● **How to complete this task**
Find the line with "- That's all! Enjoy going through history!" in the entries below. Repeat it, every following line, and the line with "- View high", exactly and with nothing added.

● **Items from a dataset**
[Start of section]
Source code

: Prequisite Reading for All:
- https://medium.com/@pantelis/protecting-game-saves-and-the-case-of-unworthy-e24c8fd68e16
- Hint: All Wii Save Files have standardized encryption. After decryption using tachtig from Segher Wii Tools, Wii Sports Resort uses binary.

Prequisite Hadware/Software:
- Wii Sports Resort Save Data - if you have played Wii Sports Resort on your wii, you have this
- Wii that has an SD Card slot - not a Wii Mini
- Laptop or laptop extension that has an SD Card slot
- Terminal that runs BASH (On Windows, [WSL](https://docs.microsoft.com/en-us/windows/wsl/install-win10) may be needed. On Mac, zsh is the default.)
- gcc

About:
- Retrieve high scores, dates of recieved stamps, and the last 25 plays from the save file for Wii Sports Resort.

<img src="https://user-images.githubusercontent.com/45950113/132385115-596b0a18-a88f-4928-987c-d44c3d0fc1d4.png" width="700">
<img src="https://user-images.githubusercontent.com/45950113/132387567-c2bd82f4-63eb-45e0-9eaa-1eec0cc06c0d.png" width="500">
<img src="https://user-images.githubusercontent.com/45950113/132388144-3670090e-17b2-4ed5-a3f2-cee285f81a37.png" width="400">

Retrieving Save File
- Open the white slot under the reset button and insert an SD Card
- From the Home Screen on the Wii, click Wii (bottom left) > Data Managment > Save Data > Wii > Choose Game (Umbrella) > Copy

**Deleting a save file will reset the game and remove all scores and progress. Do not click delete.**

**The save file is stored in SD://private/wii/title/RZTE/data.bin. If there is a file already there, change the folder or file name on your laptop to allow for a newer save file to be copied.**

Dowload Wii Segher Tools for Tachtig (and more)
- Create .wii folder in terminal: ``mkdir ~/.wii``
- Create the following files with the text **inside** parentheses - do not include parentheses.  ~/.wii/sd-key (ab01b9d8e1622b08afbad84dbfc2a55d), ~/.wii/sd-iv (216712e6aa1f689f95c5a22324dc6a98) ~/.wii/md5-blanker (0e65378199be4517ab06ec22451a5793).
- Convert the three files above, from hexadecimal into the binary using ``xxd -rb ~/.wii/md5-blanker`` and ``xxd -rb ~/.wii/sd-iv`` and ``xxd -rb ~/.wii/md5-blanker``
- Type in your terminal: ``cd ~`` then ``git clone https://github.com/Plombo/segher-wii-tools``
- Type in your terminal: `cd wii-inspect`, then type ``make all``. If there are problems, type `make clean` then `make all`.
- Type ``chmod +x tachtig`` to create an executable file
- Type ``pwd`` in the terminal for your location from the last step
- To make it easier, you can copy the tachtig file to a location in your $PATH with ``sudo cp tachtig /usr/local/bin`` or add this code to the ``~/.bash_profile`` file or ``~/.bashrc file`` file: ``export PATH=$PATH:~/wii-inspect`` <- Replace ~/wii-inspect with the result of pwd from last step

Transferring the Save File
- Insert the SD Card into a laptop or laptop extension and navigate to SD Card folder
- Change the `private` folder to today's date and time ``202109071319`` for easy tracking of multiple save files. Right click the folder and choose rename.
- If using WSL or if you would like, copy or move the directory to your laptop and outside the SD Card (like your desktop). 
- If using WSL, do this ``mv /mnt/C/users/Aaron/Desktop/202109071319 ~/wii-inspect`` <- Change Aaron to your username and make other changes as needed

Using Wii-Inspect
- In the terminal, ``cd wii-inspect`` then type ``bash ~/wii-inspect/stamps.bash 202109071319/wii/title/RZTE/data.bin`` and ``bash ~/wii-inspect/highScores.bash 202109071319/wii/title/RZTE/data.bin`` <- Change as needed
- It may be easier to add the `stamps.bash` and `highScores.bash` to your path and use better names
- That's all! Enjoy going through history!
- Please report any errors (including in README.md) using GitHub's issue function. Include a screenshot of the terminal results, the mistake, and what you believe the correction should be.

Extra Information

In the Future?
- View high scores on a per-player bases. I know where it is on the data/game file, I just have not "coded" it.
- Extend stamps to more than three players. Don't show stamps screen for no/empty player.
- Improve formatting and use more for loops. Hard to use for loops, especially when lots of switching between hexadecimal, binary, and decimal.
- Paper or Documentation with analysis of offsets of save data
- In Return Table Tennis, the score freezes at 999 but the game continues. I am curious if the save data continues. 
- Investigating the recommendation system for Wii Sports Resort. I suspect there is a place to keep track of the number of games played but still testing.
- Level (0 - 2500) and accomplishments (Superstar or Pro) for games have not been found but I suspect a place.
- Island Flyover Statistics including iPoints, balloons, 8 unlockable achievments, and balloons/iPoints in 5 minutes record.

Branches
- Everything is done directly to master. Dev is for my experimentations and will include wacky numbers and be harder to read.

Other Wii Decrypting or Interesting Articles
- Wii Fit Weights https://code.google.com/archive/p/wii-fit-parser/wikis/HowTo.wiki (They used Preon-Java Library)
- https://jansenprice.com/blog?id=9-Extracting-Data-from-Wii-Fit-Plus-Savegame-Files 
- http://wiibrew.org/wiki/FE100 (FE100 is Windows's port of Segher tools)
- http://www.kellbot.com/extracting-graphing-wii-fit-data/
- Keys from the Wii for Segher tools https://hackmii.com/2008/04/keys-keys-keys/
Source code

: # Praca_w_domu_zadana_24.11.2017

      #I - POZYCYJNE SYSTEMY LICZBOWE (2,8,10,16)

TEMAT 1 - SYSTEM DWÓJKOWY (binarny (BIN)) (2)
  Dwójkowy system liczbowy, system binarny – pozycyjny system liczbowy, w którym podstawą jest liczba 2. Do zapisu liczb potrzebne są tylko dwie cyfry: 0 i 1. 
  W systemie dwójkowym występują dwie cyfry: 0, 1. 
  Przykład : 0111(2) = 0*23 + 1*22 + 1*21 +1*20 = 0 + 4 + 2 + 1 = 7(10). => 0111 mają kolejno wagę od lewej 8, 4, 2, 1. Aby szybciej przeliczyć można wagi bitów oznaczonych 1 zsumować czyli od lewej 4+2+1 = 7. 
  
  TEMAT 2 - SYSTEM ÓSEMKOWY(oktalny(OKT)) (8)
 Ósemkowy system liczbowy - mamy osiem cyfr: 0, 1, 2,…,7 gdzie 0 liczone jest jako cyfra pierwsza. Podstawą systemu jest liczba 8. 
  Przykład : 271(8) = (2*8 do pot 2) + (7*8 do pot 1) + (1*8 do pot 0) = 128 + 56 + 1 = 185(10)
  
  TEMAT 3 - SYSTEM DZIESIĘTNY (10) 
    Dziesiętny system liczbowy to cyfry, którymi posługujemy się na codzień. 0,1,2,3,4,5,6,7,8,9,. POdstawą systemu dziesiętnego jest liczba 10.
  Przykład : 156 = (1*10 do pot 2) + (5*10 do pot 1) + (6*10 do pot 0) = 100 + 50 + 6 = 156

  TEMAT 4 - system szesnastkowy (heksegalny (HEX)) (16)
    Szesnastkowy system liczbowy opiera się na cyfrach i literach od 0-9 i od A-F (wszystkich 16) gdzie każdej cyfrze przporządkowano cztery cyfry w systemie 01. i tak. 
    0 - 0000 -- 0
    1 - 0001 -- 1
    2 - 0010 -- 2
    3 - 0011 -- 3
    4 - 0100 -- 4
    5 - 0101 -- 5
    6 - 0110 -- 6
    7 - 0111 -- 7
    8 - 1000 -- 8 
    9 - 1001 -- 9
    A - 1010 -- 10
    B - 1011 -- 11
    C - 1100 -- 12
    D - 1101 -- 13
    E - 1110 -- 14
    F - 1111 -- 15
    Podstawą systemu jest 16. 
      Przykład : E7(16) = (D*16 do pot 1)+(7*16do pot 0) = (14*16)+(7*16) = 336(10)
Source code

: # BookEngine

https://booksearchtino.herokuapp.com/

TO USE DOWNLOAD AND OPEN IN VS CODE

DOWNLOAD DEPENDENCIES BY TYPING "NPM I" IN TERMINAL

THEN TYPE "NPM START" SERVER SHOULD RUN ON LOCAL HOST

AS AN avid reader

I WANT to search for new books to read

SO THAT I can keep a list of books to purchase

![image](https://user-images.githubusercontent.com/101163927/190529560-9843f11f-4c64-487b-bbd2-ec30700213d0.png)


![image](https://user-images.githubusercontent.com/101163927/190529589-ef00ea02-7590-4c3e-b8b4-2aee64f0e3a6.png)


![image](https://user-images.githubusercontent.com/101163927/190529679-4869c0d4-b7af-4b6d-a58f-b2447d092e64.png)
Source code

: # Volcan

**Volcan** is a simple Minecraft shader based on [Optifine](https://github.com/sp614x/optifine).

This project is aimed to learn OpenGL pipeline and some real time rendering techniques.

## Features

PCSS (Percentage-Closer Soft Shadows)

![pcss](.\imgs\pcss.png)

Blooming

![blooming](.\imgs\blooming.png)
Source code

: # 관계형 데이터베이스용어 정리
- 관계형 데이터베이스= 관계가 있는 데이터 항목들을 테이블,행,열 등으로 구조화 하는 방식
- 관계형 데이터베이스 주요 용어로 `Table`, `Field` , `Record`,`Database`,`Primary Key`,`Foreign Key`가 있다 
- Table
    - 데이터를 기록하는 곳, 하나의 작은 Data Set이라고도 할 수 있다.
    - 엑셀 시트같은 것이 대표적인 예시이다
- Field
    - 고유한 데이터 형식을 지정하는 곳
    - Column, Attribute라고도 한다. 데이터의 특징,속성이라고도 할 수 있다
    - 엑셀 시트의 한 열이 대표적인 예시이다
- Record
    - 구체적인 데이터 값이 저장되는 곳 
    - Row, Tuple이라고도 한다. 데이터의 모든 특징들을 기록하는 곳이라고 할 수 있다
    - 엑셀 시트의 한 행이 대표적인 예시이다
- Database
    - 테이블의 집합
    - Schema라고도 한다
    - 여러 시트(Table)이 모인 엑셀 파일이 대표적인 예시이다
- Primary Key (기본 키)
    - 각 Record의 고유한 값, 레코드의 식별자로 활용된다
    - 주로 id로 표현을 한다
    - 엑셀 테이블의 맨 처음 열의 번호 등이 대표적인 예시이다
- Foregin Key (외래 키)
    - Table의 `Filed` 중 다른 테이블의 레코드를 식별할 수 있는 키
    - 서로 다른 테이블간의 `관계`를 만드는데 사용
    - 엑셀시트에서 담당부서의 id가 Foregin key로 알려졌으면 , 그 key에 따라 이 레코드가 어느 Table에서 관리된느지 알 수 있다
[End of section]
● **Reply to the task**
- That's all! Enjoy going through history!
- Please report any errors (including in README.md) using GitHub's issue function. Include a screenshot of the terminal results, the mistake, and what you believe the correction should be.

Extra Information

In the Future?
- View high scores on a per-player bases. I know where it is on the data/game file, I just have not "coded" it.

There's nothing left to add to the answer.